What to do ::
Beneath this line are the data; copy exactly the part of them that opens with the line containing "## Cream Cheese" and closes with the line containing "1. Bake for", and only that part.

Records for the exercise section start

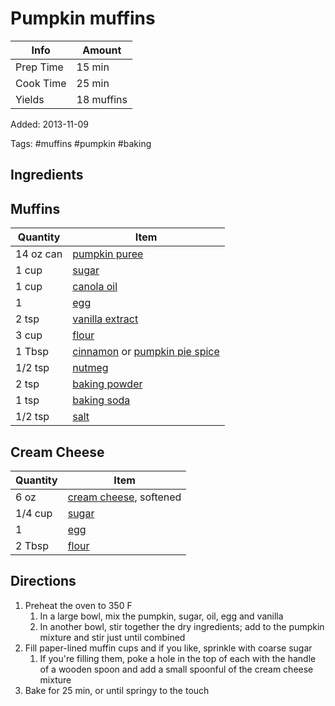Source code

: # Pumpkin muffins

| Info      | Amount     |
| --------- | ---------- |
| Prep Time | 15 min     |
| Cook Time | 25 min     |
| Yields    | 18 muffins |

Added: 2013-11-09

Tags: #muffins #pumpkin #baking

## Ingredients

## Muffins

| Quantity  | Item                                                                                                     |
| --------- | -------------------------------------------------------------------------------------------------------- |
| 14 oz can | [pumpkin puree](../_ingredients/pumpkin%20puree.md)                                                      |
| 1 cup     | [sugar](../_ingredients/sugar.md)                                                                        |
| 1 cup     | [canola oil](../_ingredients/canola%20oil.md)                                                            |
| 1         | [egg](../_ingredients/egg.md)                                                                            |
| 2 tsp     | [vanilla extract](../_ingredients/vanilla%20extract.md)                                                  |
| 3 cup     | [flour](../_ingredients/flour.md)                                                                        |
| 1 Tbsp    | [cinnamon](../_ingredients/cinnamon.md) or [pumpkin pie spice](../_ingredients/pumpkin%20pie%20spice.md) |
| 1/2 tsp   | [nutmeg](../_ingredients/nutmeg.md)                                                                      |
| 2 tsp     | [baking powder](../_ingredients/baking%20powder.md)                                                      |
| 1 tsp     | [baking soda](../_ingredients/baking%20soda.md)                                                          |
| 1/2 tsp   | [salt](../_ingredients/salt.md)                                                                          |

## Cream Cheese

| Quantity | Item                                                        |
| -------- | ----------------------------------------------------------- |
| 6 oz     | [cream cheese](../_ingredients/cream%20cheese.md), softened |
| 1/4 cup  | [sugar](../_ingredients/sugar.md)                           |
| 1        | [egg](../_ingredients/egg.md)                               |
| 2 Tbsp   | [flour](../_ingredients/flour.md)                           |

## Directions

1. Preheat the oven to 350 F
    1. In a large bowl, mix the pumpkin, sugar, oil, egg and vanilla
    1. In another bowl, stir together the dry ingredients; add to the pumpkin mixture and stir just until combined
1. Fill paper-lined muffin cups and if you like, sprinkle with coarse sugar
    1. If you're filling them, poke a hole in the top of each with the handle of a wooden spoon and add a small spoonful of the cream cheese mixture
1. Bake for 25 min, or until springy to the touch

Records for the exercise section end
Records for the exercise section start

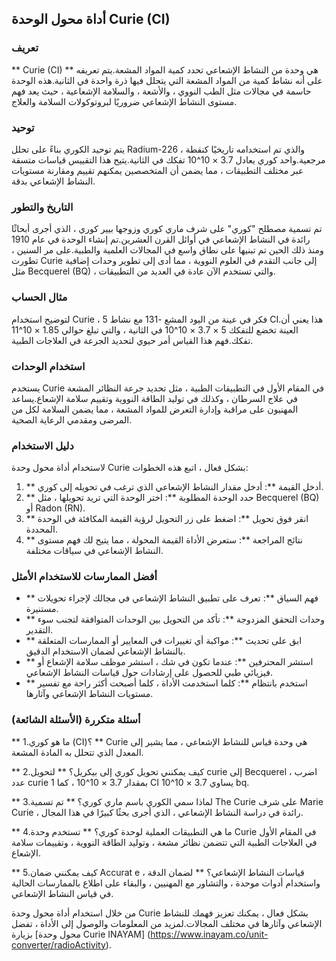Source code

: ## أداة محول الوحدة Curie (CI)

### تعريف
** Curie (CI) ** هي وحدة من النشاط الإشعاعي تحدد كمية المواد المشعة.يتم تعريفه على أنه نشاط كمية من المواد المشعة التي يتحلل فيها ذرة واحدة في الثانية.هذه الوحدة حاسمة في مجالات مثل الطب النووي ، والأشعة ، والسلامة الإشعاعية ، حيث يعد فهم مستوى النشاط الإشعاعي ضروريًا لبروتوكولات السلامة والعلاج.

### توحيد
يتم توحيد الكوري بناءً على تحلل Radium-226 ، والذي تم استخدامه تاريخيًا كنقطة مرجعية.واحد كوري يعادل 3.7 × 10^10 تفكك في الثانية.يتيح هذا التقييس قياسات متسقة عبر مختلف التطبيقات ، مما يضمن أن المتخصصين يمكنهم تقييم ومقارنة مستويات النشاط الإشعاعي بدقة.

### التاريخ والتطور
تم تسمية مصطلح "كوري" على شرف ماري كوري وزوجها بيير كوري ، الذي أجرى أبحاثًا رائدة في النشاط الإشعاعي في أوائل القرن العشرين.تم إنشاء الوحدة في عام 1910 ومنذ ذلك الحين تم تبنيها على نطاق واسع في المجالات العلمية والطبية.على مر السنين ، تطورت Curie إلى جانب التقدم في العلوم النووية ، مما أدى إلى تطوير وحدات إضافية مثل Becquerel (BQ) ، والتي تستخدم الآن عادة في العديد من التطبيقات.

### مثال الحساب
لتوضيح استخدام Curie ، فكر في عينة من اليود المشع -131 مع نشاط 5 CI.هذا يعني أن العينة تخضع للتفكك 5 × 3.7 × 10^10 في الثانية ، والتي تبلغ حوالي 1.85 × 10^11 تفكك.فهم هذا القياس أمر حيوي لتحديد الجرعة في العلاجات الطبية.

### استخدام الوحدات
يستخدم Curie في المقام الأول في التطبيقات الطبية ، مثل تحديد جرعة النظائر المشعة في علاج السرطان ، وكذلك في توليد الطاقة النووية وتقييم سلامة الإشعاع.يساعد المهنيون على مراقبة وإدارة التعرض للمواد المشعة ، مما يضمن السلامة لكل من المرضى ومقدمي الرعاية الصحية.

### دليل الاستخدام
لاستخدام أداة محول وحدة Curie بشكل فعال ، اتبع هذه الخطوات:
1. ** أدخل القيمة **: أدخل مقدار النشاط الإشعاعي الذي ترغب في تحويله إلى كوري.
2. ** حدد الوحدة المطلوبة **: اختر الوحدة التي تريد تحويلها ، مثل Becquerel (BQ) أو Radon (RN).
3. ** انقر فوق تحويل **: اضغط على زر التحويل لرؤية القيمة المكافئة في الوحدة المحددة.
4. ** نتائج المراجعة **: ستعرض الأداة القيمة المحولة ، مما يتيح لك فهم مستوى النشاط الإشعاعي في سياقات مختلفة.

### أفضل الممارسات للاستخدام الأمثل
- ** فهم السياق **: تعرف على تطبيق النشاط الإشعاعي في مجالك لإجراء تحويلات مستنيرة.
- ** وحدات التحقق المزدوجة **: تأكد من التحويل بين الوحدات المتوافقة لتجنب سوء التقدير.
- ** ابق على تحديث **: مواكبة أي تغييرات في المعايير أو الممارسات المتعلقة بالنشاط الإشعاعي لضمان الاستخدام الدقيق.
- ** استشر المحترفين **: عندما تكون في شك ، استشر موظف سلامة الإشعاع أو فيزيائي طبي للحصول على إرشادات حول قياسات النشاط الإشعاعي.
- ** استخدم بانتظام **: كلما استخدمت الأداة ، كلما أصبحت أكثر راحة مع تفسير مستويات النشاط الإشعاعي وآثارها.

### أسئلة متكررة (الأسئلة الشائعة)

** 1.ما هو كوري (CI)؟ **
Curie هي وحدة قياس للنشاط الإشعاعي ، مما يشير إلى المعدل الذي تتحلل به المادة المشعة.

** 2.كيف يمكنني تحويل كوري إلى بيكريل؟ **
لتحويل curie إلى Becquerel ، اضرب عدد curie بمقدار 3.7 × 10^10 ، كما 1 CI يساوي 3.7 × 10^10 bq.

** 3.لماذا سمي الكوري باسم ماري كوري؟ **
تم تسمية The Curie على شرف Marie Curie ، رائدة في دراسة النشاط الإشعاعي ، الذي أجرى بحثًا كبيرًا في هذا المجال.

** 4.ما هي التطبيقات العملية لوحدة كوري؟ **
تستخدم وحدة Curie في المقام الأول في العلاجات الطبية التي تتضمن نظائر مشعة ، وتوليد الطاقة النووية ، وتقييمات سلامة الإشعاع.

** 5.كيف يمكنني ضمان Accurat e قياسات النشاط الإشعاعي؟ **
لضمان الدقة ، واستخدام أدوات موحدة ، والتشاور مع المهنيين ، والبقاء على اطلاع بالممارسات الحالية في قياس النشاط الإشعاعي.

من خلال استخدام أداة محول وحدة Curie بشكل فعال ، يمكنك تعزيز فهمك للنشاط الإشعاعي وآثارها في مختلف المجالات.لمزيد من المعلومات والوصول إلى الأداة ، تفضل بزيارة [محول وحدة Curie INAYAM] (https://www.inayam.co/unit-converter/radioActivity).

Records for the exercise section end
Records for the exercise section start

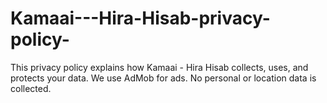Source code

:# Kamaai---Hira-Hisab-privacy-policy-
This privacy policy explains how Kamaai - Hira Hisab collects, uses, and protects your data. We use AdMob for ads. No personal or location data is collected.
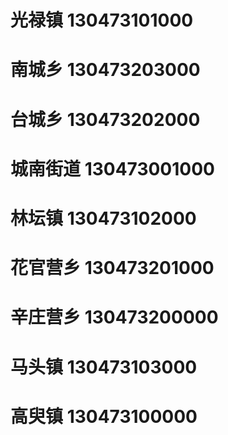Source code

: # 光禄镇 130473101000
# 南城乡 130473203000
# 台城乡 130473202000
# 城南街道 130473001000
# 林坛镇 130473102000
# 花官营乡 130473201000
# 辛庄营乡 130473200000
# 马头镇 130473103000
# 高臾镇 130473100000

Records for the exercise section end

Solution to the exercise ::
## Cream Cheese

| Quantity | Item                                                        |
| -------- | ----------------------------------------------------------- |
| 6 oz     | [cream cheese](../_ingredients/cream%20cheese.md), softened |
| 1/4 cup  | [sugar](../_ingredients/sugar.md)                           |
| 1        | [egg](../_ingredients/egg.md)                               |
| 2 Tbsp   | [flour](../_ingredients/flour.md)                           |

## Directions

1. Preheat the oven to 350 F
    1. In a large bowl, mix the pumpkin, sugar, oil, egg and vanilla
    1. In another bowl, stir together the dry ingredients; add to the pumpkin mixture and stir just until combined
1. Fill paper-lined muffin cups and if you like, sprinkle with coarse sugar
    1. If you're filling them, poke a hole in the top of each with the handle of a wooden spoon and add a small spoonful of the cream cheese mixture
1. Bake for 25 min, or until springy to the touch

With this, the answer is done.